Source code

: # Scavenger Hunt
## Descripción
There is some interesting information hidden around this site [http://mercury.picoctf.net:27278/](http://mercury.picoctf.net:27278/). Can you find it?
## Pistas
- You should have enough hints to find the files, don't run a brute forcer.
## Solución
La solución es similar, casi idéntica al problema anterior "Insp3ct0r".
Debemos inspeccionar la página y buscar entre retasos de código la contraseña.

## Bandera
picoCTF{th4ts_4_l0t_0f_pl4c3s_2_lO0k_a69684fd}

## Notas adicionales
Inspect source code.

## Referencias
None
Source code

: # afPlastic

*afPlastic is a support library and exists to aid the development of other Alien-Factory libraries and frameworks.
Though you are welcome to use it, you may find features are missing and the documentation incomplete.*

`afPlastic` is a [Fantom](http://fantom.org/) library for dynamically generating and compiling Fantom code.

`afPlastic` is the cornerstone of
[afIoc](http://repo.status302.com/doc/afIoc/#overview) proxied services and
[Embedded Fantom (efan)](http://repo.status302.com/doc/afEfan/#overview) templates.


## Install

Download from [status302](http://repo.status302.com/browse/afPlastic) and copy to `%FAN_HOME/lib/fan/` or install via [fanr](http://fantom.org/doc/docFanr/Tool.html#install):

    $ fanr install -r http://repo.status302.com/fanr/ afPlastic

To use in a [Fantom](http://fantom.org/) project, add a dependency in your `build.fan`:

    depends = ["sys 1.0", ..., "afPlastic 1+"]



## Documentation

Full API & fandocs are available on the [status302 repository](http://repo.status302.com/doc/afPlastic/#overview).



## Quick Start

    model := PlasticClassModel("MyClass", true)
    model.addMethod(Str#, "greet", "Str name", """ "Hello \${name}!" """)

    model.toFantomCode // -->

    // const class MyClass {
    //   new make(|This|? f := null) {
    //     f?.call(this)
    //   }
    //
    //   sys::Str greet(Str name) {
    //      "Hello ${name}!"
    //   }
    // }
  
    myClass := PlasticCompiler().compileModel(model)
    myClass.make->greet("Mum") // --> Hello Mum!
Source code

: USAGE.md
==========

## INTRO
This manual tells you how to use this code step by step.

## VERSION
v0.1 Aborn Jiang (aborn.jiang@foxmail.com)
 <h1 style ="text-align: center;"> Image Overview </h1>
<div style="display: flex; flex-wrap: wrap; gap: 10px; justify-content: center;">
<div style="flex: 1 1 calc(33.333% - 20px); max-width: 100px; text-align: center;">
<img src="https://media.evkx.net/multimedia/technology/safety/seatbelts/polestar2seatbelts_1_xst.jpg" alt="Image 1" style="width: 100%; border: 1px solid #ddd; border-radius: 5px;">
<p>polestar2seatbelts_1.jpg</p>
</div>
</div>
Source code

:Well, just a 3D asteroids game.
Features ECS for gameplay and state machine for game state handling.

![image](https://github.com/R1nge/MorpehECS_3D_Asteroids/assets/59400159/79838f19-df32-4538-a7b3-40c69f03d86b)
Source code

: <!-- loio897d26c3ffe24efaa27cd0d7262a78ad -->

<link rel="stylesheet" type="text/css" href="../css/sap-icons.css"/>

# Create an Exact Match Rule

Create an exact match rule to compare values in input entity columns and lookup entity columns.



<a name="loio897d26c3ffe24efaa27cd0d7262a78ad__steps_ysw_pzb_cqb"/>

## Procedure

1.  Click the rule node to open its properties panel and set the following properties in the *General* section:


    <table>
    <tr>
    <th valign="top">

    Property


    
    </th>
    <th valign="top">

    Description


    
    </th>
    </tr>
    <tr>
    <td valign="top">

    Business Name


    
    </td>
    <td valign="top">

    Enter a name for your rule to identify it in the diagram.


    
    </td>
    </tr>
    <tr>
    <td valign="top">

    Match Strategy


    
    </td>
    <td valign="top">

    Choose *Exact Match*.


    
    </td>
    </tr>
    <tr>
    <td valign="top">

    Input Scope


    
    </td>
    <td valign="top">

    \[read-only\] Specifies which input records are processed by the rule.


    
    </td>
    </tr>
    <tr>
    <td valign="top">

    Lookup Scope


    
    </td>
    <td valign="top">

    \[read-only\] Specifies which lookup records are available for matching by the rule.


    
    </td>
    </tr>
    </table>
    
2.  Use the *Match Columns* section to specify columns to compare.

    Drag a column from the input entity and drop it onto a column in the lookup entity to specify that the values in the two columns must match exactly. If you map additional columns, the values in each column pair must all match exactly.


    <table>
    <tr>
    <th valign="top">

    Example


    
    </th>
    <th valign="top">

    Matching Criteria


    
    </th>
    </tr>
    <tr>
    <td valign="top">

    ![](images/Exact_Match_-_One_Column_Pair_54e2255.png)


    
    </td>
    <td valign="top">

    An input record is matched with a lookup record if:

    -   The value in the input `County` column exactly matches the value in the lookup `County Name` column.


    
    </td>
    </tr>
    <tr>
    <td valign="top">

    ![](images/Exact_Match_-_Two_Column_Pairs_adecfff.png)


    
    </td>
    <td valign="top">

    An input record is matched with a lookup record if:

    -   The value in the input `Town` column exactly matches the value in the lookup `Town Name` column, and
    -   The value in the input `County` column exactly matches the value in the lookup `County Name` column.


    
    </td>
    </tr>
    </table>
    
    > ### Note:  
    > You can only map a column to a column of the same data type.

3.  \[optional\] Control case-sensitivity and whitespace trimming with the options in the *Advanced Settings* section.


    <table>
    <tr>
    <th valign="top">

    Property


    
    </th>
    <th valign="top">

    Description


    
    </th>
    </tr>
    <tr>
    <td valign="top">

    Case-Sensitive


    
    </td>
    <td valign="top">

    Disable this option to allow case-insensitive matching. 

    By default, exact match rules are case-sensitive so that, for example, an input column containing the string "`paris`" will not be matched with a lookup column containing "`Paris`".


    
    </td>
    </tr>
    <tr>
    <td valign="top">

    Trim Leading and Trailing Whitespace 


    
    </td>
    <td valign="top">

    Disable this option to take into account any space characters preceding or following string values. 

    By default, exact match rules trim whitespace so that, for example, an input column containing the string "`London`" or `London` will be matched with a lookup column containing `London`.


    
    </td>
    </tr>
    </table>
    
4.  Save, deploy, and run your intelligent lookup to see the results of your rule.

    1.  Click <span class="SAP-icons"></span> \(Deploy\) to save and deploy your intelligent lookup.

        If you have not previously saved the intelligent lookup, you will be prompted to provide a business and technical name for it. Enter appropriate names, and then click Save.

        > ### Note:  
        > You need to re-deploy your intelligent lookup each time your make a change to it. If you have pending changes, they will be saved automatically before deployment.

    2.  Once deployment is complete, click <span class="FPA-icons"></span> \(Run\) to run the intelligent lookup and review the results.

= = =

__Task description__
Each record is to be given again in full, exactly as it reads.

__Exercise result__
Source code

: # Scavenger Hunt
## Descripción
There is some interesting information hidden around this site [http://mercury.picoctf.net:27278/](http://mercury.picoctf.net:27278/). Can you find it?
## Pistas
- You should have enough hints to find the files, don't run a brute forcer.
## Solución
La solución es similar, casi idéntica al problema anterior "Insp3ct0r".
Debemos inspeccionar la página y buscar entre retasos de código la contraseña.

## Bandera
picoCTF{th4ts_4_l0t_0f_pl4c3s_2_lO0k_a69684fd}

## Notas adicionales
Inspect source code.

## Referencias
None
Source code

: # afPlastic

*afPlastic is a support library and exists to aid the development of other Alien-Factory libraries and frameworks.
Though you are welcome to use it, you may find features are missing and the documentation incomplete.*

`afPlastic` is a [Fantom](http://fantom.org/) library for dynamically generating and compiling Fantom code.

`afPlastic` is the cornerstone of
[afIoc](http://repo.status302.com/doc/afIoc/#overview) proxied services and
[Embedded Fantom (efan)](http://repo.status302.com/doc/afEfan/#overview) templates.


## Install

Download from [status302](http://repo.status302.com/browse/afPlastic) and copy to `%FAN_HOME/lib/fan/` or install via [fanr](http://fantom.org/doc/docFanr/Tool.html#install):

    $ fanr install -r http://repo.status302.com/fanr/ afPlastic

To use in a [Fantom](http://fantom.org/) project, add a dependency in your `build.fan`:

    depends = ["sys 1.0", ..., "afPlastic 1+"]



## Documentation

Full API & fandocs are available on the [status302 repository](http://repo.status302.com/doc/afPlastic/#overview).



## Quick Start

    model := PlasticClassModel("MyClass", true)
    model.addMethod(Str#, "greet", "Str name", """ "Hello \${name}!" """)

    model.toFantomCode // -->

    // const class MyClass {
    //   new make(|This|? f := null) {
    //     f?.call(this)
    //   }
    //
    //   sys::Str greet(Str name) {
    //      "Hello ${name}!"
    //   }
    // }
  
    myClass := PlasticCompiler().compileModel(model)
    myClass.make->greet("Mum") // --> Hello Mum!
Source code

: USAGE.md
==========

## INTRO
This manual tells you how to use this code step by step.

## VERSION
v0.1 Aborn Jiang (aborn.jiang@foxmail.com)
 <h1 style ="text-align: center;"> Image Overview </h1>
<div style="display: flex; flex-wrap: wrap; gap: 10px; justify-content: center;">
<div style="flex: 1 1 calc(33.333% - 20px); max-width: 100px; text-align: center;">
<img src="https://media.evkx.net/multimedia/technology/safety/seatbelts/polestar2seatbelts_1_xst.jpg" alt="Image 1" style="width: 100%; border: 1px solid #ddd; border-radius: 5px;">
<p>polestar2seatbelts_1.jpg</p>
</div>
</div>
Source code

:Well, just a 3D asteroids game.
Features ECS for gameplay and state machine for game state handling.

![image](https://github.com/R1nge/MorpehECS_3D_Asteroids/assets/59400159/79838f19-df32-4538-a7b3-40c69f03d86b)
Source code

: <!-- loio897d26c3ffe24efaa27cd0d7262a78ad -->

<link rel="stylesheet" type="text/css" href="../css/sap-icons.css"/>

# Create an Exact Match Rule

Create an exact match rule to compare values in input entity columns and lookup entity columns.



<a name="loio897d26c3ffe24efaa27cd0d7262a78ad__steps_ysw_pzb_cqb"/>

## Procedure

1.  Click the rule node to open its properties panel and set the following properties in the *General* section:


    <table>
    <tr>
    <th valign="top">

    Property


    
    </th>
    <th valign="top">

    Description


    
    </th>
    </tr>
    <tr>
    <td valign="top">

    Business Name


    
    </td>
    <td valign="top">

    Enter a name for your rule to identify it in the diagram.


    
    </td>
    </tr>
    <tr>
    <td valign="top">

    Match Strategy


    
    </td>
    <td valign="top">

    Choose *Exact Match*.


    
    </td>
    </tr>
    <tr>
    <td valign="top">

    Input Scope


    
    </td>
    <td valign="top">

    \[read-only\] Specifies which input records are processed by the rule.


    
    </td>
    </tr>
    <tr>
    <td valign="top">

    Lookup Scope


    
    </td>
    <td valign="top">

    \[read-only\] Specifies which lookup records are available for matching by the rule.


    
    </td>
    </tr>
    </table>
    
2.  Use the *Match Columns* section to specify columns to compare.

    Drag a column from the input entity and drop it onto a column in the lookup entity to specify that the values in the two columns must match exactly. If you map additional columns, the values in each column pair must all match exactly.


    <table>
    <tr>
    <th valign="top">

    Example


    
    </th>
    <th valign="top">

    Matching Criteria


    
    </th>
    </tr>
    <tr>
    <td valign="top">

    ![](images/Exact_Match_-_One_Column_Pair_54e2255.png)


    
    </td>
    <td valign="top">

    An input record is matched with a lookup record if:

    -   The value in the input `County` column exactly matches the value in the lookup `County Name` column.


    
    </td>
    </tr>
    <tr>
    <td valign="top">

    ![](images/Exact_Match_-_Two_Column_Pairs_adecfff.png)


    
    </td>
    <td valign="top">

    An input record is matched with a lookup record if:

    -   The value in the input `Town` column exactly matches the value in the lookup `Town Name` column, and
    -   The value in the input `County` column exactly matches the value in the lookup `County Name` column.


    
    </td>
    </tr>
    </table>
    
    > ### Note:  
    > You can only map a column to a column of the same data type.

3.  \[optional\] Control case-sensitivity and whitespace trimming with the options in the *Advanced Settings* section.


    <table>
    <tr>
    <th valign="top">

    Property


    
    </th>
    <th valign="top">

    Description


    
    </th>
    </tr>
    <tr>
    <td valign="top">

    Case-Sensitive


    
    </td>
    <td valign="top">

    Disable this option to allow case-insensitive matching. 

    By default, exact match rules are case-sensitive so that, for example, an input column containing the string "`paris`" will not be matched with a lookup column containing "`Paris`".


    
    </td>
    </tr>
    <tr>
    <td valign="top">

    Trim Leading and Trailing Whitespace 


    
    </td>
    <td valign="top">

    Disable this option to take into account any space characters preceding or following string values. 

    By default, exact match rules trim whitespace so that, for example, an input column containing the string "`London`" or `London` will be matched with a lookup column containing `London`.


    
    </td>
    </tr>
    </table>
    
4.  Save, deploy, and run your intelligent lookup to see the results of your rule.

    1.  Click <span class="SAP-icons"></span> \(Deploy\) to save and deploy your intelligent lookup.

        If you have not previously saved the intelligent lookup, you will be prompted to provide a business and technical name for it. Enter appropriate names, and then click Save.

        > ### Note:  
        > You need to re-deploy your intelligent lookup each time your make a change to it. If you have pending changes, they will be saved automatically before deployment.

    2.  Once deployment is complete, click <span class="FPA-icons"></span> \(Run\) to run the intelligent lookup and review the results.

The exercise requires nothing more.